Am 23. April 1948 in New York ein erstes Treffen mit dem Ziel der Gründung des „American Committe for a United Europe“ in New York statt. Das Komitee von 17 Männern und zwei Frauen war hochkarätig besetzt; ihm gehörten etwa der Diplomat William C. Bullitt, Ex-Präsident Herbert C. Hoover oder der Ex-OSS-Chef William Joseph Donovan, an. Auch Allen Dulles sowie John W. Davis finden sich hier wieder. Die beiden Frauen waren die konservative Abgeordnete Clare Boothe Luce und Alice Roosevelt Longworth, Tochter des ehemaligen US-Präsidenten Theodore Roosevelt.

Gründungsvorstand und erster Geschäftsführer wurde der inzwischen als Zivilanwalt auftretende William Joseph Donovan, Stellvertreter sein ehemaliger Untergebener Allen Dulles. 1946 war Dulles Präsident des einflussreichen CFR, da ist es nicht verwunderlich, dass das "American Committee for a European Unit" (ACUE) wohlwollend von der Ford- sowie der Rockefeller-Stiftung und regierungsnahen Unternehmensgruppen finanziert wurde. Dass viele ehemalige Top-Geheimdienstleute in die Spitze des ACUE berufen wurden, war sicherlich kein Zufall: Es ging um strategische Interessen, um ein Gegengewicht zum roten Osten Europas.

Auf Dulles geht die Initiative für das spendenunterstützte und vom US-Kongress finanzierte »Radio Free Europe« zurück. Es sendete in den gesamten Sowjetblock. Dazu ließ er antikommunistische Medien wie die Zeitung Der Monat finanzieren, welche zu einem Forum links eingestellter Intellektueller gegen den stalinistischen Kommunismus wurde.

John Foster Dulles, Begründer der »Befreiungspolitik« im Kalten Krieg, betonte regelmäßig die christliche Tradition als Fundament der Außenpolitik und die Mission als historische Aufgabe der USA. (38) Ein wesentliches Ziel des »Kreuzzugs« liegt in der »Bestrafung des Bösen«. Davon war Truman ebenfalls überzeugt, der noch stärker als Roosevelt ein klares Schwarz-Weiß-Weltbild besaß. Und bei den Nürnberger Prozessen wurde die Überzeugung der US-Amerikaner, einen »gerechten Krieg« geführt zu haben, deutlich. Die Kräfte, für die die Angeklagten stünden, so Robert H. Jackson in seiner ersten Anklagerede, seien »die finstersten und unheilvollsten Mächte der menschlichen Gesellschaft... Die wahre Klägerin vor den Schranken dieses Gerichts ist die Zivilisation.« (39)  Das »Böse« verkörperten die Deutschen mit ihrer verbrecherischen Kriegführung.

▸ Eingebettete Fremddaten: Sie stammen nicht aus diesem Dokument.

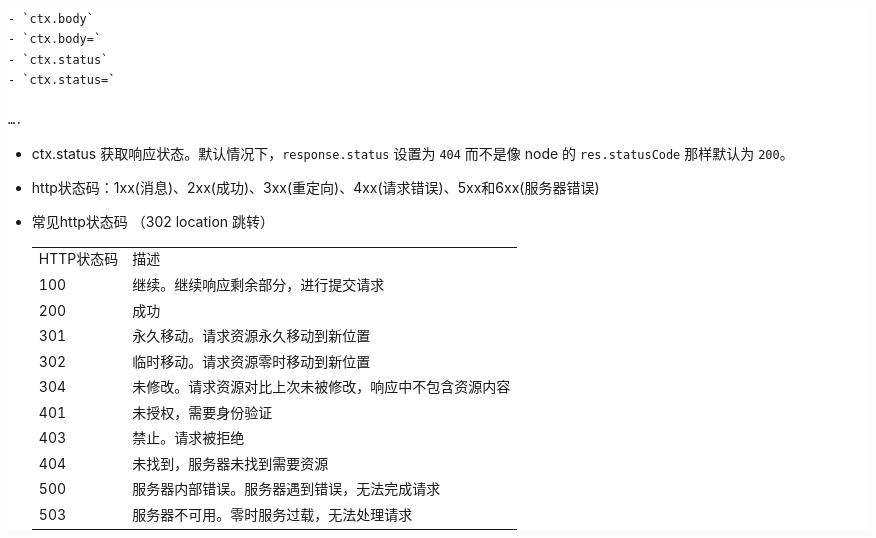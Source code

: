     - `ctx.body`
    - `ctx.body=`
    - `ctx.status`
    - `ctx.status=`

    ….

    

  - ctx.status 获取响应状态。默认情况下，`response.status` 设置为 `404` 而不是像 node 的 `res.statusCode` 那样默认为 `200`。

  - http状态码：1xx(消息)、2xx(成功)、3xx(重定向)、4xx(请求错误)、5xx和6xx(服务器错误)

  - 常见http状态码   （302    location  跳转）

    <table>
      <tr>
      <td>HTTP状态码</td>
      <td>描述</td>
      </tr> 
      <tr>
      <td>100</td>
      <td>继续。继续响应剩余部分，进行提交请求</td>
      </tr>
      <tr>
      <td>200</td>
      <td>成功</td>
      </tr>
      <tr>
      <td>301</td>
      <td>永久移动。请求资源永久移动到新位置</td>
      </tr>
      <tr>
      <td>302</td>
      <td>临时移动。请求资源零时移动到新位置</td>
      </tr>
      <tr>
      <td>304</td>
      <td>未修改。请求资源对比上次未被修改，响应中不包含资源内容</td>
      </tr>
      <tr>
      <td>401</td>
      <td>未授权，需要身份验证</td>
      </tr>
      <tr>
      <td>403</td>
      <td>禁止。请求被拒绝</td>
      </tr>
      <tr>
      <td>404</td>
      <td>未找到，服务器未找到需要资源</td>
      </tr><tr>
      <td>500</td>
      <td>服务器内部错误。服务器遇到错误，无法完成请求</td>
      </tr>
      <tr>
      <td>503</td>
      <td>服务器不可用。零时服务过载，无法处理请求</td>
      </tr>
    </table>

Seit den Verhandlungen in Versailles war Jean Monnet für eine europäische Einigung eingetreten, er war mit John Foster Dulles befreundet, Berater von Bernhard Baruch und Chefrepräsentant der US-Reparationskommission. Nach 1945 planten Dulles und Monnet gemeinsam die Neuordnung Europas im Sinne der USA. Ab 1946 leitete Monnet das französische Planungsamt, das Modernisierungsprogramme für die gesamte inländische Wirtschaft und einen gewaltigen Ausbau der Stahlkapazität anvisierte. Die Idee zum Zusammenschluss der westeuropäischen Montanindustrie war ganz im Sinn des »American Committee for a United Europe«.

Schließlich wurde Monnet Vorsitzender der Pariser Schuman-Plan-Konferenz, die am 18. April 1951 zur Gründung der Europäischen Gemeinschaft für Kohle und Stahl (EGKS oder Montanunion) führte. Leiter der bundesdeutschen Delegation war der bis dahin kaum bekannte Walter Hallstein, dessen NS-Verflechtungen weitgehend unbekannt blieben. Monnet und Hallstein sollten die EU nachhaltig prägen.

Das Entfachen von Aufständen zum eigenen politischen Vorteil war und ist immer noch Bestandteil der US-Strategie. Diesen Zusammenhang kaschierte John Foster Dulles in seinen Reden, und zitierte anlässlich der Befreiung Ostmitteleuropas immer wieder gern Alfred Thayer Mahan, den führenden US-Seestrategen imperialer Außenpolitik der Jahrhundertwende. »Es war Admiral Mahan«, so Dulles im August 1947 auf der Konferenz der »World Convention of Churches of Christ« (Weltkonvent der Kirchen Christi),

»der sagte, dass physische Gewalt nur nützlich sei, um moralischen Ideen Zeit zu geben, Wurzeln zu schlagen.« (40)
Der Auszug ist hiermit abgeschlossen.